- **EXERCISE DESCRIPTION**
Please print the whole of the listing that follows exactly.

──────── SOURCE MATERIAL

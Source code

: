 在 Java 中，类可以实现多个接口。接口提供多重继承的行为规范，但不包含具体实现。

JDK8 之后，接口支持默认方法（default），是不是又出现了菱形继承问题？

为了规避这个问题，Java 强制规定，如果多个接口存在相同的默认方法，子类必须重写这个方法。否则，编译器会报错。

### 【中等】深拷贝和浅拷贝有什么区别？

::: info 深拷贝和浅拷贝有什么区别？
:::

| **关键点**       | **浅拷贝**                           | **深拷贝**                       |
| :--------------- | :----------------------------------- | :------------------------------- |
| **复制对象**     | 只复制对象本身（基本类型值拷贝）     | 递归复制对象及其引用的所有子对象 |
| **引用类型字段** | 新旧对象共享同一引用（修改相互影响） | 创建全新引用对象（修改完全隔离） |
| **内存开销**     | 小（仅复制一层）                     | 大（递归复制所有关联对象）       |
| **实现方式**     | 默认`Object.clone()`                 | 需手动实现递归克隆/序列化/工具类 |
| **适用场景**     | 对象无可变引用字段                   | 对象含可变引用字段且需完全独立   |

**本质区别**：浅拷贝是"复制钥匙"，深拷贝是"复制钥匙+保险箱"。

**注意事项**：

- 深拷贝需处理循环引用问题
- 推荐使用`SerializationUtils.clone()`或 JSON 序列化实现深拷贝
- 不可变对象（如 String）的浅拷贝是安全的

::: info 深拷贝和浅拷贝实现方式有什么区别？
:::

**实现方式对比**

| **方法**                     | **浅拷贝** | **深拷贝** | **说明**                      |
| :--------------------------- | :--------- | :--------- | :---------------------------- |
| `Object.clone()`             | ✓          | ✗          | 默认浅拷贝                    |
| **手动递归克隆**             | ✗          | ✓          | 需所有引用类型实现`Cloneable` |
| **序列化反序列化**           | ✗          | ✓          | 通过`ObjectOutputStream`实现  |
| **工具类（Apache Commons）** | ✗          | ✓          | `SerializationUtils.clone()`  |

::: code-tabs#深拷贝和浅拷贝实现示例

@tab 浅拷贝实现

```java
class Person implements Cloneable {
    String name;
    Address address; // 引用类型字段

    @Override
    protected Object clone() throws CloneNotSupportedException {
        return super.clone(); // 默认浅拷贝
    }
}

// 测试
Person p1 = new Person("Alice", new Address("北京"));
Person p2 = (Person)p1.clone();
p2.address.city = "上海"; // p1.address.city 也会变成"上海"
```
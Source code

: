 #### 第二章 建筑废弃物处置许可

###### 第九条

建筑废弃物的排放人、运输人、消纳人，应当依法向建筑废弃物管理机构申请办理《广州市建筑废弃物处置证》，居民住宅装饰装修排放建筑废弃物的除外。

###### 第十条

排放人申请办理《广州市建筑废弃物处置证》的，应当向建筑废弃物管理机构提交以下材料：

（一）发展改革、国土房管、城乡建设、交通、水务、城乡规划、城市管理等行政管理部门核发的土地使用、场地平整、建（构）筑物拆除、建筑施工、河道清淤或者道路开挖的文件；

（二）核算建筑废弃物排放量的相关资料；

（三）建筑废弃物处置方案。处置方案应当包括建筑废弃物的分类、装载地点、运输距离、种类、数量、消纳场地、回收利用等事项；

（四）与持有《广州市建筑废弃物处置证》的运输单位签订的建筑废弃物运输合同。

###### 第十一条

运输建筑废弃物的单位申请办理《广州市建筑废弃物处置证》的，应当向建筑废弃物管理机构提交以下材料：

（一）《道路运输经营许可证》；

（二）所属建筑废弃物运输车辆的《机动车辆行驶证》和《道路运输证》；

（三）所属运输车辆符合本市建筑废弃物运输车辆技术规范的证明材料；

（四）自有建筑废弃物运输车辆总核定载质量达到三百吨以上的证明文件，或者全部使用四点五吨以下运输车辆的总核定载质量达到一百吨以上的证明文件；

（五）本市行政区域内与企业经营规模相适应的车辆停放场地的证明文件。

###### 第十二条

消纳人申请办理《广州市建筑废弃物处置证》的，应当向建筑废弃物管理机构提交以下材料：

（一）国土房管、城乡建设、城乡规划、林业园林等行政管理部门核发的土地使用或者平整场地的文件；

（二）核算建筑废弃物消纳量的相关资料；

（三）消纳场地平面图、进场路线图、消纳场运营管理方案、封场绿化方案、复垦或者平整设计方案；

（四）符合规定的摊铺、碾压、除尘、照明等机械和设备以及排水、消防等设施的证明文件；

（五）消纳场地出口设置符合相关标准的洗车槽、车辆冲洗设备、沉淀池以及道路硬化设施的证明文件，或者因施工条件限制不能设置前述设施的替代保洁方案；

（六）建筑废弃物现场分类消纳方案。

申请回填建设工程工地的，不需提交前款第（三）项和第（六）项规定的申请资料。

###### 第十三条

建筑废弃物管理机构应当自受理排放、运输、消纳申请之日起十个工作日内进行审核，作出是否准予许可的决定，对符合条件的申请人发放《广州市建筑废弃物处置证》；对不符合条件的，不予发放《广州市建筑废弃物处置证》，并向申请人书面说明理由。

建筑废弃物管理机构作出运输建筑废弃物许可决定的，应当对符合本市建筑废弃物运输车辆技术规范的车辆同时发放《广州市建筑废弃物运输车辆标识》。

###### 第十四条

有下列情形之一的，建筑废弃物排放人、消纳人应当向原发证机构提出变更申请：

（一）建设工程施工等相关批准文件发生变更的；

────────────────

- **SOLUTION FOR THIS EXERCISE**
Source code

: 在 Java 中，类可以实现多个接口。接口提供多重继承的行为规范，但不包含具体实现。

JDK8 之后，接口支持默认方法（default），是不是又出现了菱形继承问题？

为了规避这个问题，Java 强制规定，如果多个接口存在相同的默认方法，子类必须重写这个方法。否则，编译器会报错。

### 【中等】深拷贝和浅拷贝有什么区别？

::: info 深拷贝和浅拷贝有什么区别？
:::

| **关键点**       | **浅拷贝**                           | **深拷贝**                       |
| :--------------- | :----------------------------------- | :------------------------------- |
| **复制对象**     | 只复制对象本身（基本类型值拷贝）     | 递归复制对象及其引用的所有子对象 |
| **引用类型字段** | 新旧对象共享同一引用（修改相互影响） | 创建全新引用对象（修改完全隔离） |
| **内存开销**     | 小（仅复制一层）                     | 大（递归复制所有关联对象）       |
| **实现方式**     | 默认`Object.clone()`                 | 需手动实现递归克隆/序列化/工具类 |
| **适用场景**     | 对象无可变引用字段                   | 对象含可变引用字段且需完全独立   |

**本质区别**：浅拷贝是"复制钥匙"，深拷贝是"复制钥匙+保险箱"。

**注意事项**：

- 深拷贝需处理循环引用问题
- 推荐使用`SerializationUtils.clone()`或 JSON 序列化实现深拷贝
- 不可变对象（如 String）的浅拷贝是安全的

::: info 深拷贝和浅拷贝实现方式有什么区别？
:::

**实现方式对比**

| **方法**                     | **浅拷贝** | **深拷贝** | **说明**                      |
| :--------------------------- | :--------- | :--------- | :---------------------------- |
| `Object.clone()`             | ✓          | ✗          | 默认浅拷贝                    |
| **手动递归克隆**             | ✗          | ✓          | 需所有引用类型实现`Cloneable` |
| **序列化反序列化**           | ✗          | ✓          | 通过`ObjectOutputStream`实现  |
| **工具类（Apache Commons）** | ✗          | ✓          | `SerializationUtils.clone()`  |

::: code-tabs#深拷贝和浅拷贝实现示例

@tab 浅拷贝实现

```java
class Person implements Cloneable {
    String name;
    Address address; // 引用类型字段

    @Override
    protected Object clone() throws CloneNotSupportedException {
        return super.clone(); // 默认浅拷贝
    }
}

// 测试
Person p1 = new Person("Alice", new Address("北京"));
Person p2 = (Person)p1.clone();
p2.address.city = "上海"; // p1.address.city 也会变成"上海"
```
Source code

: #### 第二章 建筑废弃物处置许可

###### 第九条

建筑废弃物的排放人、运输人、消纳人，应当依法向建筑废弃物管理机构申请办理《广州市建筑废弃物处置证》，居民住宅装饰装修排放建筑废弃物的除外。

###### 第十条

排放人申请办理《广州市建筑废弃物处置证》的，应当向建筑废弃物管理机构提交以下材料：

（一）发展改革、国土房管、城乡建设、交通、水务、城乡规划、城市管理等行政管理部门核发的土地使用、场地平整、建（构）筑物拆除、建筑施工、河道清淤或者道路开挖的文件；

（二）核算建筑废弃物排放量的相关资料；

（三）建筑废弃物处置方案。处置方案应当包括建筑废弃物的分类、装载地点、运输距离、种类、数量、消纳场地、回收利用等事项；

（四）与持有《广州市建筑废弃物处置证》的运输单位签订的建筑废弃物运输合同。

###### 第十一条

运输建筑废弃物的单位申请办理《广州市建筑废弃物处置证》的，应当向建筑废弃物管理机构提交以下材料：

（一）《道路运输经营许可证》；

（二）所属建筑废弃物运输车辆的《机动车辆行驶证》和《道路运输证》；

（三）所属运输车辆符合本市建筑废弃物运输车辆技术规范的证明材料；

（四）自有建筑废弃物运输车辆总核定载质量达到三百吨以上的证明文件，或者全部使用四点五吨以下运输车辆的总核定载质量达到一百吨以上的证明文件；

（五）本市行政区域内与企业经营规模相适应的车辆停放场地的证明文件。

###### 第十二条

消纳人申请办理《广州市建筑废弃物处置证》的，应当向建筑废弃物管理机构提交以下材料：

（一）国土房管、城乡建设、城乡规划、林业园林等行政管理部门核发的土地使用或者平整场地的文件；

（二）核算建筑废弃物消纳量的相关资料；

（三）消纳场地平面图、进场路线图、消纳场运营管理方案、封场绿化方案、复垦或者平整设计方案；

（四）符合规定的摊铺、碾压、除尘、照明等机械和设备以及排水、消防等设施的证明文件；

（五）消纳场地出口设置符合相关标准的洗车槽、车辆冲洗设备、沉淀池以及道路硬化设施的证明文件，或者因施工条件限制不能设置前述设施的替代保洁方案；

（六）建筑废弃物现场分类消纳方案。

申请回填建设工程工地的，不需提交前款第（三）项和第（六）项规定的申请资料。

###### 第十三条

建筑废弃物管理机构应当自受理排放、运输、消纳申请之日起十个工作日内进行审核，作出是否准予许可的决定，对符合条件的申请人发放《广州市建筑废弃物处置证》；对不符合条件的，不予发放《广州市建筑废弃物处置证》，并向申请人书面说明理由。

建筑废弃物管理机构作出运输建筑废弃物许可决定的，应当对符合本市建筑废弃物运输车辆技术规范的车辆同时发放《广州市建筑废弃物运输车辆标识》。

###### 第十四条

有下列情形之一的，建筑废弃物排放人、消纳人应当向原发证机构提出变更申请：

（一）建设工程施工等相关批准文件发生变更的；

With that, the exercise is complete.